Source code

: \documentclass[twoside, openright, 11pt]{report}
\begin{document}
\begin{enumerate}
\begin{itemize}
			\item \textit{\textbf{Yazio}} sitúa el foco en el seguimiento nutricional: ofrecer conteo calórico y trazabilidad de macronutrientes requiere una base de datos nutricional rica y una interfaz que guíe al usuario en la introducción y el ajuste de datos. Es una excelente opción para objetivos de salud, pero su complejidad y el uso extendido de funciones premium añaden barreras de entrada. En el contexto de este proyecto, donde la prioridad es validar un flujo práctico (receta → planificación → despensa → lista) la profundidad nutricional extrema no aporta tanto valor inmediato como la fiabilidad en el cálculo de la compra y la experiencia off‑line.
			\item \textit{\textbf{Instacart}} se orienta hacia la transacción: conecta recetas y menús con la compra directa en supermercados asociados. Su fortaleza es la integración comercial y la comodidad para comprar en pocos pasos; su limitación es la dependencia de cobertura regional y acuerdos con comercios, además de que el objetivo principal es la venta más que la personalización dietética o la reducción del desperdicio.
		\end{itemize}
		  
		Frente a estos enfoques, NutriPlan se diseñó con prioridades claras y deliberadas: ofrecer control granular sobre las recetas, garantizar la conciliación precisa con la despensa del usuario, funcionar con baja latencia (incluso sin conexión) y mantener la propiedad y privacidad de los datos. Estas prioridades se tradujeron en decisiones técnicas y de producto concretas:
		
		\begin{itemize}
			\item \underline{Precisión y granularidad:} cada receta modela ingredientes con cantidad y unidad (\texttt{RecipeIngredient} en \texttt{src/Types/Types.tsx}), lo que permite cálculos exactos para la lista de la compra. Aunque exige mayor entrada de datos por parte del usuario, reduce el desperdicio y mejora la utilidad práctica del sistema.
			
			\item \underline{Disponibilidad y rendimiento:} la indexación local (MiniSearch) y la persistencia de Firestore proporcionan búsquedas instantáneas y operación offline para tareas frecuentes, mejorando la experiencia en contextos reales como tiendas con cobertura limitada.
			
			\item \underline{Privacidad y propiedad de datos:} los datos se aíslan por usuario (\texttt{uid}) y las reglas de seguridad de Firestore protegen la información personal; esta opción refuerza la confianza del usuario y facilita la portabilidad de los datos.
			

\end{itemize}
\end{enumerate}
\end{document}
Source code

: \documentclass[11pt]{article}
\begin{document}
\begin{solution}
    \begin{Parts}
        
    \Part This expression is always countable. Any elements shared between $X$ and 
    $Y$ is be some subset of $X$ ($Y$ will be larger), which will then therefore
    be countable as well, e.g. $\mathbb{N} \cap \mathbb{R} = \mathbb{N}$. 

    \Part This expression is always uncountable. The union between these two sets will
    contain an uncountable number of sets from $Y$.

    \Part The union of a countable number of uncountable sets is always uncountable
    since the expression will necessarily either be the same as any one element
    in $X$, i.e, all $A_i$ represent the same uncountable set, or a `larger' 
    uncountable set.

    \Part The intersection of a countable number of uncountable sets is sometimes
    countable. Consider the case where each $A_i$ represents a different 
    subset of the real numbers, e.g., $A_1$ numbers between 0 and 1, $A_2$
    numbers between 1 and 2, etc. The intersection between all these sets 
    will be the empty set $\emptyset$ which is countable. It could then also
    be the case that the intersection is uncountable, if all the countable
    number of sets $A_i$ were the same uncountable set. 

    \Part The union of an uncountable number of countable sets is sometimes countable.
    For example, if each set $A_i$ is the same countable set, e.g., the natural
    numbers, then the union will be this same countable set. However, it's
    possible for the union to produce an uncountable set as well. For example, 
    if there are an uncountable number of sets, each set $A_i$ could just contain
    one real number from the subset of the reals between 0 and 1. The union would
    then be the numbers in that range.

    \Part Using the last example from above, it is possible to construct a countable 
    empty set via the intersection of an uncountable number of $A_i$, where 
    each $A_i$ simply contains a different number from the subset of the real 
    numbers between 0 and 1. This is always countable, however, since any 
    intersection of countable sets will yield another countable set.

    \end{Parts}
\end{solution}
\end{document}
┄┄┄┄┄┄┄┄┄┄┄┄┄┄┄┄┄┄┄┄
— Task to carry out —
With the line containing "each $A_i$ simply" as the first and the last line above as the final one, copy those lines exactly and no others.

— Response to this task —
    each $A_i$ simply contains a different number from the subset of the real 
    numbers between 0 and 1. This is always countable, however, since any 
    intersection of countable sets will yield another countable set.

    \end{Parts}
\end{solution}
\end{document}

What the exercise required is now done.